I’m guessing the breadboard is a fractional-N PLL to get it to the frequency
needed to replace the existing RTL_SDR clock.
Yes. Although it’s actually possible to feed the 26 MHz to the E4000
only (and leave the 28.8MHz xtal for the RTL).
This way, no need for PLL.
Not exactly durable though. Plus you now have an active cellphone next to
your SDR…
The phone was running a RX only firmware in that picture.

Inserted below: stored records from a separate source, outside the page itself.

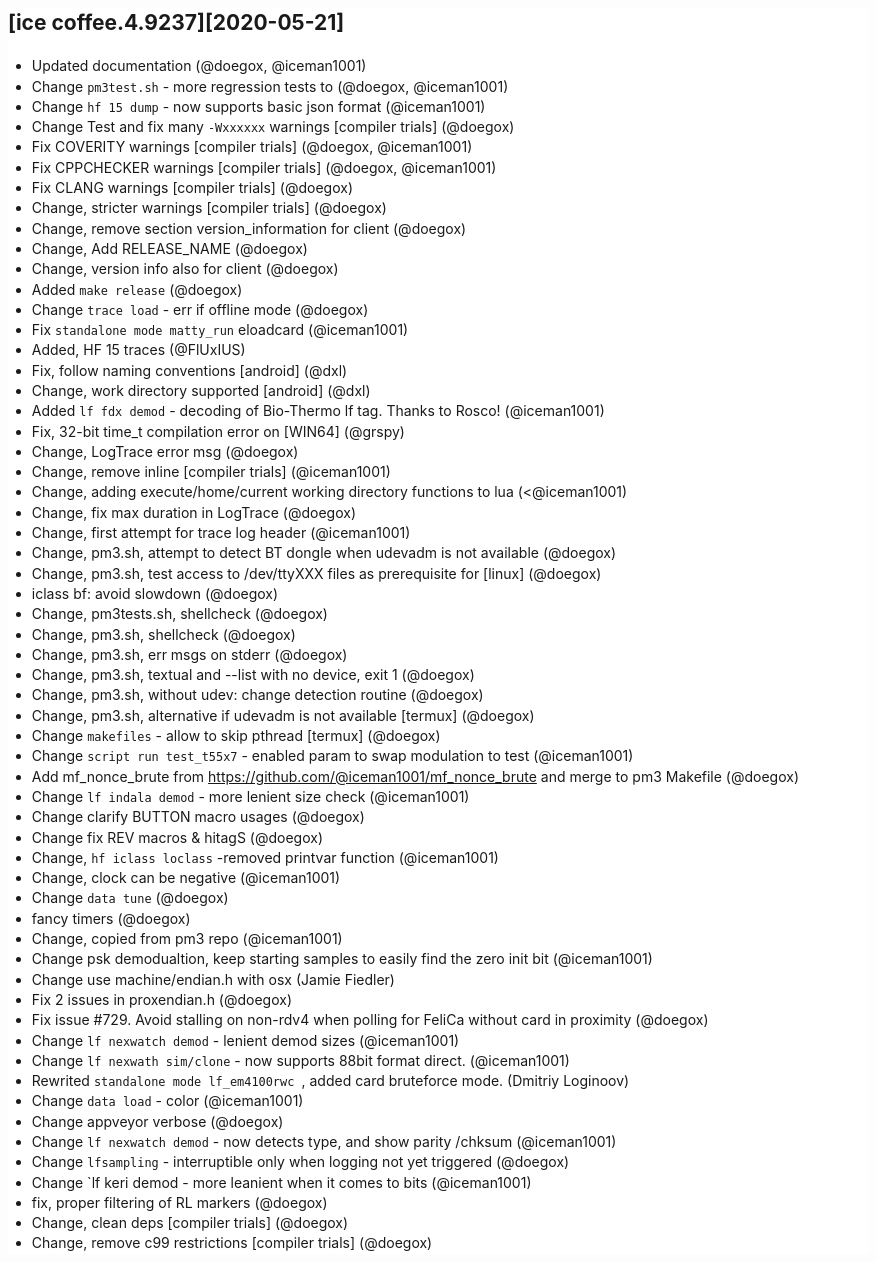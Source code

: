 ## [ice coffee.4.9237][2020-05-21]
 - Updated documentation (@doegox, @iceman1001)
 - Change `pm3test.sh` - more regression tests to  (@doegox, @iceman1001)
 - Change `hf 15 dump` - now supports basic json format (@iceman1001)
 - Change Test and fix many `-Wxxxxxx` warnings [compiler trials] (@doegox)
 - Fix COVERITY warnings [compiler trials] (@doegox, @iceman1001)
 - Fix CPPCHECKER warnings [compiler trials] (@doegox, @iceman1001)
 - Fix CLANG warnings [compiler trials] (@doegox)
 - Change, stricter warnings [compiler trials] (@doegox)
 - Change, remove section version_information for client (@doegox)
 - Change, Add RELEASE_NAME (@doegox)
 - Change, version info also for client (@doegox)
 - Added `make release` (@doegox)
 - Change `trace load` - err if offline mode (@doegox)
 - Fix `standalone mode matty_run` eloadcard (@iceman1001)
 - Added, HF 15 traces (@FlUxIUS)
 - Fix, follow naming conventions [android] (@dxl)
 - Change, work directory supported [android] (@dxl)
 - Added `lf fdx demod` - decoding of Bio-Thermo lf tag. Thanks to Rosco! (@iceman1001)
 - Fix,  32-bit time_t compilation error on [WIN64] (@grspy)
 - Change, LogTrace error msg (@doegox)
 - Change, remove inline [compiler trials] (@iceman1001)
 - Change, adding execute/home/current working directory functions to lua (<@iceman1001)
 - Change, fix max duration in LogTrace (@doegox)
 - Change, first attempt for trace log header (@iceman1001)
 - Change, pm3.sh, attempt to detect BT dongle when udevadm is not available (@doegox)
 - Change, pm3.sh, test access to /dev/ttyXXX files as prerequisite for [linux] (@doegox)
 - iclass bf: avoid slowdown (@doegox)
 - Change, pm3tests.sh, shellcheck (@doegox)
 - Change, pm3.sh, shellcheck (@doegox)
 - Change, pm3.sh, err msgs on stderr (@doegox)
 - Change, pm3.sh, textual and --list with no device, exit 1 (@doegox)
 - Change, pm3.sh, without udev: change detection routine (@doegox)
 - Change, pm3.sh, alternative if udevadm is not available [termux] (@doegox)
 - Change `makefiles` - allow to skip pthread [termux] (@doegox)
 - Change `script run test_t55x7` - enabled param to swap modulation to test (@iceman1001)
 - Add mf_nonce_brute from https://github.com/@iceman1001/mf_nonce_brute and merge to pm3 Makefile (@doegox)
 - Change `lf indala demod` - more lenient size check (@iceman1001)
 - Change clarify BUTTON macro usages (@doegox)
 - Change fix REV macros & hitagS (@doegox)
 - Change, `hf iclass loclass` -removed printvar function (@iceman1001)
 - Change, clock can be negative  (@iceman1001)
 - Change `data tune` (@doegox)
 - fancy timers (@doegox)
 - Change, copied from pm3 repo (@iceman1001)
 - Change psk demodualtion, keep starting samples to easily find the zero init bit (@iceman1001)
 - Change use machine/endian.h with osx (Jamie Fiedler)
 - Fix 2 issues in proxendian.h (@doegox)
 - Fix issue #729. Avoid stalling on non-rdv4 when polling for FeliCa without card in proximity (@doegox)
 - Change `lf nexwatch demod` - lenient demod sizes (@iceman1001)
 - Change `lf nexwath sim/clone` - now supports 88bit format direct. (@iceman1001)
 - Rewrited `standalone mode lf_em4100rwc `, added card bruteforce mode. (Dmitriy Loginoov)
 - Change `data load` - color (@iceman1001)
 - Change appveyor verbose (@doegox)
 - Change `lf nexwatch demod` - now detects type, and show parity /chksum (@iceman1001)
 - Change `lfsampling` - interruptible only when logging not yet triggered (@doegox)
 - Change `lf keri demod - more leanient when it comes to bits (@iceman1001)
 - fix, proper filtering of RL markers (@doegox)
 - Change, clean deps [compiler trials] (@doegox)
 - Change, remove c99 restrictions [compiler trials] (@doegox)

Not exactly new, but nice anyway I have been using the leakage of 13
MHz
and its harmonics for more than a decade to calibrate other RF stuff on
zero
beat. It is relatively accurate, but could be better. The GSM base
station
usually do not have a GPS receiver here in Germany, I guess they still
derive their clock from the backbone, with all inaccuracies such a
system
brings.
Atomic clocks (rubidium systems) are down in the two digit US$ range
when
buying a used one, they do a fine job and need nothing more but a power
supply. I installed one into my old spectrum analyzer, this solves
everything when a frequency is in question, and from that I calibrated
the
52 and 64 MHz clocks for my USRP. More than sufficient
Ralph.
From: discuss-gnuradio-bounces+ralph=removed_email_address@domain.invalid
[mailto:discuss-gnuradio-bounces+ralph=removed_email_address@domain.invalid] On Behalf Of
Juha
Vierinen
Sent: Friday, 05 April, 2013 21:13
To: gnuradio mailing list
Subject: [Discuss-gnuradio] cheap reference clock using a cell phone
I found something interesting on the internet today, while browsing for
rtl_sdr related information. It seems like a guy called steve-m has fed
his
rtl_sdr dongle a clock from his mobile phone. Here is a picture:
Now mobile phone networks can be used to estimate the frequency error of
your oscillator, because base stations will have clocks that are in sync
to
a global reference. I think this is what steve-m is aiming for. Has
anyone
else attempted to do this? I’d be interested to hear about your
experiences.
It would be neat if a $8 dongle and a $20 cell phone could be combined
to
create a SDR locked to a global reference.